═════ MATERIALS PROVIDED ═════

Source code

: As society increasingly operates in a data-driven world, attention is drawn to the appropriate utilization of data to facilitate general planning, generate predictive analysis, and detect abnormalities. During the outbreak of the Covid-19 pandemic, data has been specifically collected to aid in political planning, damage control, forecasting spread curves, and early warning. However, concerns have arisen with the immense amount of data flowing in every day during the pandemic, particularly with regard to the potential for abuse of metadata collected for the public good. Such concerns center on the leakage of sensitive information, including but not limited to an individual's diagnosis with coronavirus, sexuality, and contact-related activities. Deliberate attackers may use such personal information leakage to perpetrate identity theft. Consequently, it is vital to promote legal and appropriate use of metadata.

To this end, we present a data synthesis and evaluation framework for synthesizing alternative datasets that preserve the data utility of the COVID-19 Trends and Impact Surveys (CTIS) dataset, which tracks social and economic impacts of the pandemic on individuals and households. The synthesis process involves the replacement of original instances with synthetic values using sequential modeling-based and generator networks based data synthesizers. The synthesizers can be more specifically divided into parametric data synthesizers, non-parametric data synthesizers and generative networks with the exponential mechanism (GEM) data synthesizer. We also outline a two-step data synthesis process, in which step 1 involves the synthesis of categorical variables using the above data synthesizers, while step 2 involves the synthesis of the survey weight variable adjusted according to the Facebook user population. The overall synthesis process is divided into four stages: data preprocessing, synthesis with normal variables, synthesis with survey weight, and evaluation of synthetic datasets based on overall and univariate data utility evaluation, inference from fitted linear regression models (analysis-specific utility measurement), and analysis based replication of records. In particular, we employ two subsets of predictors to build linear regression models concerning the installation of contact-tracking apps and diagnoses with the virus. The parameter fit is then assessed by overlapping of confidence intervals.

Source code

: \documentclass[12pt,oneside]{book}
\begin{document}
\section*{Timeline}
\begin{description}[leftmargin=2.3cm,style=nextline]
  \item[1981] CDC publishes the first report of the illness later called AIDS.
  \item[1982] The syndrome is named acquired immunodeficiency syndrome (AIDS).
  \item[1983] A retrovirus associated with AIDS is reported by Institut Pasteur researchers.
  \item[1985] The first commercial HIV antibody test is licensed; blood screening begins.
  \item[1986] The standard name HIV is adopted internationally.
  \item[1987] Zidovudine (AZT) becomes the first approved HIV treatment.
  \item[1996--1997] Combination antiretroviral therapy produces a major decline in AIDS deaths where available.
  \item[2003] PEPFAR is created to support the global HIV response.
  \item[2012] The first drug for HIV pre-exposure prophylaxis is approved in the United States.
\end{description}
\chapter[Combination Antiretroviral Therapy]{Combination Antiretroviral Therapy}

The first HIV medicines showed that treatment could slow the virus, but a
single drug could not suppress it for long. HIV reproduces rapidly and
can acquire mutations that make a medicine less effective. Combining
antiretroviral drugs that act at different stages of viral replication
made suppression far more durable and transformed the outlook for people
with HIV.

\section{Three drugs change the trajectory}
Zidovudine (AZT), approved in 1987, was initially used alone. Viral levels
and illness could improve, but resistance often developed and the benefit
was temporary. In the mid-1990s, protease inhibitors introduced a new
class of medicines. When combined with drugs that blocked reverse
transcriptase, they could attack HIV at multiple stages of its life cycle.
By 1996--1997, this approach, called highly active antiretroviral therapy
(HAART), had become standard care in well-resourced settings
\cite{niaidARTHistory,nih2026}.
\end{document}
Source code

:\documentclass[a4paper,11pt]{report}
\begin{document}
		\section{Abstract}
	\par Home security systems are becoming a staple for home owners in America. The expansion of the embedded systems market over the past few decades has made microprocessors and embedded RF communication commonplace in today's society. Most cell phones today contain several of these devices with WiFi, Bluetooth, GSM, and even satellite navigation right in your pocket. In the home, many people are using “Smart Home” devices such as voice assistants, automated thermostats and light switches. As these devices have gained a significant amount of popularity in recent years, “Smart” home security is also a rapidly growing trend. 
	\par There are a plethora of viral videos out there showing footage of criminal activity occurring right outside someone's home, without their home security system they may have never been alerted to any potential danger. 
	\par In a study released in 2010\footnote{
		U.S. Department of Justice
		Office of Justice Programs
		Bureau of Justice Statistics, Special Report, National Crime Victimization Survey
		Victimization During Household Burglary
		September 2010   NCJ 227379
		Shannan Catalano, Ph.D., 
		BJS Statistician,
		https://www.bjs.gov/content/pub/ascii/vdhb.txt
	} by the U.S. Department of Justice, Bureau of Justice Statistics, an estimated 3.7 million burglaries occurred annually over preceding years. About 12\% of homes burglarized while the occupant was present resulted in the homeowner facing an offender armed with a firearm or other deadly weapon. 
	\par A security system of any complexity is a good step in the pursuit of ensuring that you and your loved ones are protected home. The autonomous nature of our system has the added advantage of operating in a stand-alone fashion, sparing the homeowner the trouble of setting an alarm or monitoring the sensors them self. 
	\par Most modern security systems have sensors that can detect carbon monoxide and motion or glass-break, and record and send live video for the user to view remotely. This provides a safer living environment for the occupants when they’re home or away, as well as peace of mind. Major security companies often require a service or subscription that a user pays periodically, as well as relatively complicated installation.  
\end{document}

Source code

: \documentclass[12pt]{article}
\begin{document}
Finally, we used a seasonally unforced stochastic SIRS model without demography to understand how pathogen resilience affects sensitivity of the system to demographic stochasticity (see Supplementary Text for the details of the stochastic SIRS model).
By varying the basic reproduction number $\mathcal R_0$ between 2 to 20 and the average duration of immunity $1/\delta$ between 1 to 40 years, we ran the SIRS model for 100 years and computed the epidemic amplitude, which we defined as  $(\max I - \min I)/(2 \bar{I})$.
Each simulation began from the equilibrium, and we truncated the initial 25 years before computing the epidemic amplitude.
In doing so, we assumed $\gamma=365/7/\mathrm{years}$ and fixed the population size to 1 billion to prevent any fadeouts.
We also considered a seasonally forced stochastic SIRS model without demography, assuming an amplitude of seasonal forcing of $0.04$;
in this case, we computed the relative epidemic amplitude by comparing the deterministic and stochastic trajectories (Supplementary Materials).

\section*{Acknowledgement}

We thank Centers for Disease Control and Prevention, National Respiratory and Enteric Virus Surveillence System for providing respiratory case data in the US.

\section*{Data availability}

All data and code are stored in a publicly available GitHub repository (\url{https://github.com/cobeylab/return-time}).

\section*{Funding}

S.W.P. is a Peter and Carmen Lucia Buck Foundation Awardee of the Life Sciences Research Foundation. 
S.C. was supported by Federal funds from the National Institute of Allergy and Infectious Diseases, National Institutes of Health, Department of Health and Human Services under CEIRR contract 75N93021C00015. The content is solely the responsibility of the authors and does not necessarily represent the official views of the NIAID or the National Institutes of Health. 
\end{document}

═════

**EXERCISE REQUIREMENTS**: Reproduce each entry exactly, leaving out nothing.

**ANSWER BOX**:
Source code

: As society increasingly operates in a data-driven world, attention is drawn to the appropriate utilization of data to facilitate general planning, generate predictive analysis, and detect abnormalities. During the outbreak of the Covid-19 pandemic, data has been specifically collected to aid in political planning, damage control, forecasting spread curves, and early warning. However, concerns have arisen with the immense amount of data flowing in every day during the pandemic, particularly with regard to the potential for abuse of metadata collected for the public good. Such concerns center on the leakage of sensitive information, including but not limited to an individual's diagnosis with coronavirus, sexuality, and contact-related activities. Deliberate attackers may use such personal information leakage to perpetrate identity theft. Consequently, it is vital to promote legal and appropriate use of metadata.

To this end, we present a data synthesis and evaluation framework for synthesizing alternative datasets that preserve the data utility of the COVID-19 Trends and Impact Surveys (CTIS) dataset, which tracks social and economic impacts of the pandemic on individuals and households. The synthesis process involves the replacement of original instances with synthetic values using sequential modeling-based and generator networks based data synthesizers. The synthesizers can be more specifically divided into parametric data synthesizers, non-parametric data synthesizers and generative networks with the exponential mechanism (GEM) data synthesizer. We also outline a two-step data synthesis process, in which step 1 involves the synthesis of categorical variables using the above data synthesizers, while step 2 involves the synthesis of the survey weight variable adjusted according to the Facebook user population. The overall synthesis process is divided into four stages: data preprocessing, synthesis with normal variables, synthesis with survey weight, and evaluation of synthetic datasets based on overall and univariate data utility evaluation, inference from fitted linear regression models (analysis-specific utility measurement), and analysis based replication of records. In particular, we employ two subsets of predictors to build linear regression models concerning the installation of contact-tracking apps and diagnoses with the virus. The parameter fit is then assessed by overlapping of confidence intervals.

Source code

: \documentclass[12pt,oneside]{book}
\begin{document}
\section*{Timeline}
\begin{description}[leftmargin=2.3cm,style=nextline]
  \item[1981] CDC publishes the first report of the illness later called AIDS.
  \item[1982] The syndrome is named acquired immunodeficiency syndrome (AIDS).
  \item[1983] A retrovirus associated with AIDS is reported by Institut Pasteur researchers.
  \item[1985] The first commercial HIV antibody test is licensed; blood screening begins.
  \item[1986] The standard name HIV is adopted internationally.
  \item[1987] Zidovudine (AZT) becomes the first approved HIV treatment.
  \item[1996--1997] Combination antiretroviral therapy produces a major decline in AIDS deaths where available.
  \item[2003] PEPFAR is created to support the global HIV response.
  \item[2012] The first drug for HIV pre-exposure prophylaxis is approved in the United States.
\end{description}
\chapter[Combination Antiretroviral Therapy]{Combination Antiretroviral Therapy}

The first HIV medicines showed that treatment could slow the virus, but a
single drug could not suppress it for long. HIV reproduces rapidly and
can acquire mutations that make a medicine less effective. Combining
antiretroviral drugs that act at different stages of viral replication
made suppression far more durable and transformed the outlook for people
with HIV.

\section{Three drugs change the trajectory}
Zidovudine (AZT), approved in 1987, was initially used alone. Viral levels
and illness could improve, but resistance often developed and the benefit
was temporary. In the mid-1990s, protease inhibitors introduced a new
class of medicines. When combined with drugs that blocked reverse
transcriptase, they could attack HIV at multiple stages of its life cycle.
By 1996--1997, this approach, called highly active antiretroviral therapy
(HAART), had become standard care in well-resourced settings
\cite{niaidARTHistory,nih2026}.
\end{document}
Source code

:\documentclass[a4paper,11pt]{report}
\begin{document}
		\section{Abstract}
	\par Home security systems are becoming a staple for home owners in America. The expansion of the embedded systems market over the past few decades has made microprocessors and embedded RF communication commonplace in today's society. Most cell phones today contain several of these devices with WiFi, Bluetooth, GSM, and even satellite navigation right in your pocket. In the home, many people are using “Smart Home” devices such as voice assistants, automated thermostats and light switches. As these devices have gained a significant amount of popularity in recent years, “Smart” home security is also a rapidly growing trend. 
	\par There are a plethora of viral videos out there showing footage of criminal activity occurring right outside someone's home, without their home security system they may have never been alerted to any potential danger. 
	\par In a study released in 2010\footnote{
		U.S. Department of Justice
		Office of Justice Programs
		Bureau of Justice Statistics, Special Report, National Crime Victimization Survey
		Victimization During Household Burglary
		September 2010   NCJ 227379
		Shannan Catalano, Ph.D., 
		BJS Statistician,
		https://www.bjs.gov/content/pub/ascii/vdhb.txt
	} by the U.S. Department of Justice, Bureau of Justice Statistics, an estimated 3.7 million burglaries occurred annually over preceding years. About 12\% of homes burglarized while the occupant was present resulted in the homeowner facing an offender armed with a firearm or other deadly weapon. 
	\par A security system of any complexity is a good step in the pursuit of ensuring that you and your loved ones are protected home. The autonomous nature of our system has the added advantage of operating in a stand-alone fashion, sparing the homeowner the trouble of setting an alarm or monitoring the sensors them self. 
	\par Most modern security systems have sensors that can detect carbon monoxide and motion or glass-break, and record and send live video for the user to view remotely. This provides a safer living environment for the occupants when they’re home or away, as well as peace of mind. Major security companies often require a service or subscription that a user pays periodically, as well as relatively complicated installation.  
\end{document}

Source code

: \documentclass[12pt]{article}
\begin{document}
Finally, we used a seasonally unforced stochastic SIRS model without demography to understand how pathogen resilience affects sensitivity of the system to demographic stochasticity (see Supplementary Text for the details of the stochastic SIRS model).
By varying the basic reproduction number $\mathcal R_0$ between 2 to 20 and the average duration of immunity $1/\delta$ between 1 to 40 years, we ran the SIRS model for 100 years and computed the epidemic amplitude, which we defined as  $(\max I - \min I)/(2 \bar{I})$.
Each simulation began from the equilibrium, and we truncated the initial 25 years before computing the epidemic amplitude.
In doing so, we assumed $\gamma=365/7/\mathrm{years}$ and fixed the population size to 1 billion to prevent any fadeouts.
We also considered a seasonally forced stochastic SIRS model without demography, assuming an amplitude of seasonal forcing of $0.04$;
in this case, we computed the relative epidemic amplitude by comparing the deterministic and stochastic trajectories (Supplementary Materials).

\section*{Acknowledgement}

We thank Centers for Disease Control and Prevention, National Respiratory and Enteric Virus Surveillence System for providing respiratory case data in the US.

\section*{Data availability}

All data and code are stored in a publicly available GitHub repository (\url{https://github.com/cobeylab/return-time}).

\section*{Funding}

S.W.P. is a Peter and Carmen Lucia Buck Foundation Awardee of the Life Sciences Research Foundation. 
S.C. was supported by Federal funds from the National Institute of Allergy and Infectious Diseases, National Institutes of Health, Department of Health and Human Services under CEIRR contract 75N93021C00015. The content is solely the responsibility of the authors and does not necessarily represent the official views of the NIAID or the National Institutes of Health. 
\end{document}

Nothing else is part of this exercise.